Die Vereinigten Arabischen Emirate und Saudi-Arabien führten Vergeltungsschläge für iranische Angriffe auf ihr Territorium durch, hielten sich diesbezüglich aber bedeckt.
Berichten zufolge führten die Vereinigten Arabischen Emirate (VAE) im April direkte Militärschläge gegen den Iran durch und nahmen eine iranische Raffinerie ins Visier, hielten sich jedoch hinsichtlich ihrer aktiven Rolle in den Feindseligkeiten bedeckt. Die VAE griffen eine Raffinerie auf der Insel Lavan im Persischen Golf an, was einen Großbrand auslöste und den Betrieb der Anlage lahmlegte, berichtete das Wall Street Journal (WSJ) am Montag. Der Iran gab damals zu, dass die Raffinerie getroffen worden war, und startete als Vergeltungsmaßnahme Raketen- und Drohnenangriffe gegen die VAE und Kuwait.
Obwohl der Angriff bereits zur Zeit des Waffenstillstands stattfand, hatten die USA nichts dagegen einzuwenden, da sie die aktive Beteiligung der VAE begrüßten, teilte eine Quelle gegenüber dem WSJ mit. Spekulationen über die direkte Beteiligung der VAE an dem Konflikt haben sich seit Mitte März verstärkt, nachdem Aufnahmen eines nicht identifizierten Kampfflugzeugs aufgetaucht waren, das weder den USA noch Israel gehörte und über dem Iran operierte.
Die Emiratis verfügen über eine leistungsfähige Luftwaffe, darunter französische Mirage-Kampfflugzeuge, moderne F-16-Jets und chinesische Wing-Loong-Drohnen, erklärte Generalleutnant Dave Deptula von der US-Luftwaffe. »Sie sind sehr stark in Bezug auf Präzisionsschläge, Flugabwehr, Luftüberwachung, Luftbetankung und Logistik.
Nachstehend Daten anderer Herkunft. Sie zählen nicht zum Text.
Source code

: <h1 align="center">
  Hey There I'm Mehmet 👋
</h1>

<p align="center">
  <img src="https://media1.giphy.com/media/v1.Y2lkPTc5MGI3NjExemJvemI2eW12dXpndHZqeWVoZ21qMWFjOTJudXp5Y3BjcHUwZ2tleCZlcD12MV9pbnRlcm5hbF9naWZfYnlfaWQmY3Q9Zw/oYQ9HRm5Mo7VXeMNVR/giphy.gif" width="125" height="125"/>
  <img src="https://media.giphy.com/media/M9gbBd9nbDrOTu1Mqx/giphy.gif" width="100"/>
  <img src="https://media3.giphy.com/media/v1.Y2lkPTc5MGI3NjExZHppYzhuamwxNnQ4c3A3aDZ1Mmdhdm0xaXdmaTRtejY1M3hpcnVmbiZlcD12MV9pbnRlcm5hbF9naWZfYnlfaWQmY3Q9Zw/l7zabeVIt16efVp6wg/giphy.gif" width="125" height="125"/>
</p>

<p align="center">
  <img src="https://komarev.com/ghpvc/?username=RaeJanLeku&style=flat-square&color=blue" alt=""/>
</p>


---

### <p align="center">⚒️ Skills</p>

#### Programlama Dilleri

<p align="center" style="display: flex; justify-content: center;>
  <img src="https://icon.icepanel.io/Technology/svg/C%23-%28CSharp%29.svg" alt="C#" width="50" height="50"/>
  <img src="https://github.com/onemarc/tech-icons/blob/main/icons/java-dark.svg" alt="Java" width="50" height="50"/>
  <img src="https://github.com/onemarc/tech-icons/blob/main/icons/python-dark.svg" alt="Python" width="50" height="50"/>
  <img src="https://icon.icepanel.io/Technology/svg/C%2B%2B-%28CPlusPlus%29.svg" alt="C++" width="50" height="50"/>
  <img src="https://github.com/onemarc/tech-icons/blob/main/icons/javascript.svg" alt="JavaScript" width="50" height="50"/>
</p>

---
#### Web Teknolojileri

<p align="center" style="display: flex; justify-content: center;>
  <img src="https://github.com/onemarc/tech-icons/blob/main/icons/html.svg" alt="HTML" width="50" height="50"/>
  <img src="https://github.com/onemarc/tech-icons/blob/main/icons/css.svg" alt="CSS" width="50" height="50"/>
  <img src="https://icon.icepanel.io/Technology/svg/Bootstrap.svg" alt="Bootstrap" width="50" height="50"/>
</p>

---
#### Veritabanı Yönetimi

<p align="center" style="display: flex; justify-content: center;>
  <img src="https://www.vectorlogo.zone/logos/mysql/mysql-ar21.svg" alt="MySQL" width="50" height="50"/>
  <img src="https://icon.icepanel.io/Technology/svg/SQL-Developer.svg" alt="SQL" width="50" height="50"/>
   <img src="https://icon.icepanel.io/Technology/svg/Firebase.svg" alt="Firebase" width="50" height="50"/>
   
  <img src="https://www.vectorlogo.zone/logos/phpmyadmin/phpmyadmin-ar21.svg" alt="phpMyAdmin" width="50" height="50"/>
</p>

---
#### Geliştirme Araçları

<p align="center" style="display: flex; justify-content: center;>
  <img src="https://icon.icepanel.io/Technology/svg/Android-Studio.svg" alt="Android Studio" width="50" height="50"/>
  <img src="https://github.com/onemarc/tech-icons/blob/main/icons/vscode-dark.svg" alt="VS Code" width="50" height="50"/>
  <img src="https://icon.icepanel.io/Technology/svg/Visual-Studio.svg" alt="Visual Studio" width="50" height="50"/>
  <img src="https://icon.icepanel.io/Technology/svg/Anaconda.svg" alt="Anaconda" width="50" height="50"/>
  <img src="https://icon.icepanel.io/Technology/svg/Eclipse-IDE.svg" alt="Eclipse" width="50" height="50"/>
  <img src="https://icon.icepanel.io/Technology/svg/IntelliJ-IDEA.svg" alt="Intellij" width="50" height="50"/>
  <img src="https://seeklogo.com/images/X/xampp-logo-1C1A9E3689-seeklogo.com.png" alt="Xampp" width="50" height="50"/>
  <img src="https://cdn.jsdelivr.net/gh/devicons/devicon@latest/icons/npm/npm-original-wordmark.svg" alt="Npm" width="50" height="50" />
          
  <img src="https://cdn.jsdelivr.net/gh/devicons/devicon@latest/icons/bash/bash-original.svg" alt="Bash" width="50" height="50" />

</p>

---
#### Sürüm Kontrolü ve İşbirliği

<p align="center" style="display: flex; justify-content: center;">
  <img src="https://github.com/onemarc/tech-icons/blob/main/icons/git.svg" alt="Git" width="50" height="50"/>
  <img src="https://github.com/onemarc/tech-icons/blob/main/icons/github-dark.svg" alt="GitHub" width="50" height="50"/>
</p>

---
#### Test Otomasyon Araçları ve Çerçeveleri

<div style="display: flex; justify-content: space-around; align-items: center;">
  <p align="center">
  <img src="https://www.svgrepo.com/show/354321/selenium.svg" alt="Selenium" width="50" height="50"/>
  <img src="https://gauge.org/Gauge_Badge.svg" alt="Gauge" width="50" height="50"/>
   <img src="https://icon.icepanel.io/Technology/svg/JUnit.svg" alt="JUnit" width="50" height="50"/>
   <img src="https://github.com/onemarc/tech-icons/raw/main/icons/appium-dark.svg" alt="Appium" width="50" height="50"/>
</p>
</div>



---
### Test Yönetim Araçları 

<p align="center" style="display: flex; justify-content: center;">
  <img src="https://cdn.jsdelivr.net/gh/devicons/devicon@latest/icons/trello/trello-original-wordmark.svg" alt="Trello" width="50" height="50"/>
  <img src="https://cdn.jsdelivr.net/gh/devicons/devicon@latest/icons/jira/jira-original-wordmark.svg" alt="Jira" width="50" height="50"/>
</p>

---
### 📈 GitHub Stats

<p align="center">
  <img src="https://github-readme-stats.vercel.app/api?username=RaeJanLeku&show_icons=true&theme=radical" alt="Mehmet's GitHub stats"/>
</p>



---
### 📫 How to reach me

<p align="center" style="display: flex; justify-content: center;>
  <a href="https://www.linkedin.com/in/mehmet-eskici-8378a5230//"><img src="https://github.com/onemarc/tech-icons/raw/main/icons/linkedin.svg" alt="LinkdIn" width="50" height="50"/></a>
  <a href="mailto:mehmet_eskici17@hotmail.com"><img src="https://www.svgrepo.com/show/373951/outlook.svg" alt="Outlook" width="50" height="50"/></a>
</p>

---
Wenn man über eine derart fähige Luftwaffe verfügt, warum sollte man dann tatenlos zusehen und Angriffe aus dem Iran hinnehmen, ohne zu reagieren?«
Israel hat kürzlich dabei geholfen, die Kapazitäten der VAE zu erweitern, und ein Iron-Dome-System mit begleitenden Truppen entsandt, um das Land zu schützen. Dies stellte das erste Mal dar, dass Israel eine Luftabwehrbatterie in ein anderes Land entsandte.
Sein starkes Militär hat die VAE zum streitbarsten der Golfstaaten gemacht. So setzten sich die Emirate energisch für eine Resolution des UN-Sicherheitsrats zur Öffnung der Straße von Hormus ein. Am 5. Mai kündigte das Außenministerium an, eine solche Resolution vorzuschlagen.
Saudische Vergeltungsschläge
Saudi-Arabien startete ebenfalls verdeckte Vergeltungsschläge gegen den Iran, berichtete Reuters am Dienstag unter Berufung auf zwei westliche Beamte sowie zwei iranische Funktionäre.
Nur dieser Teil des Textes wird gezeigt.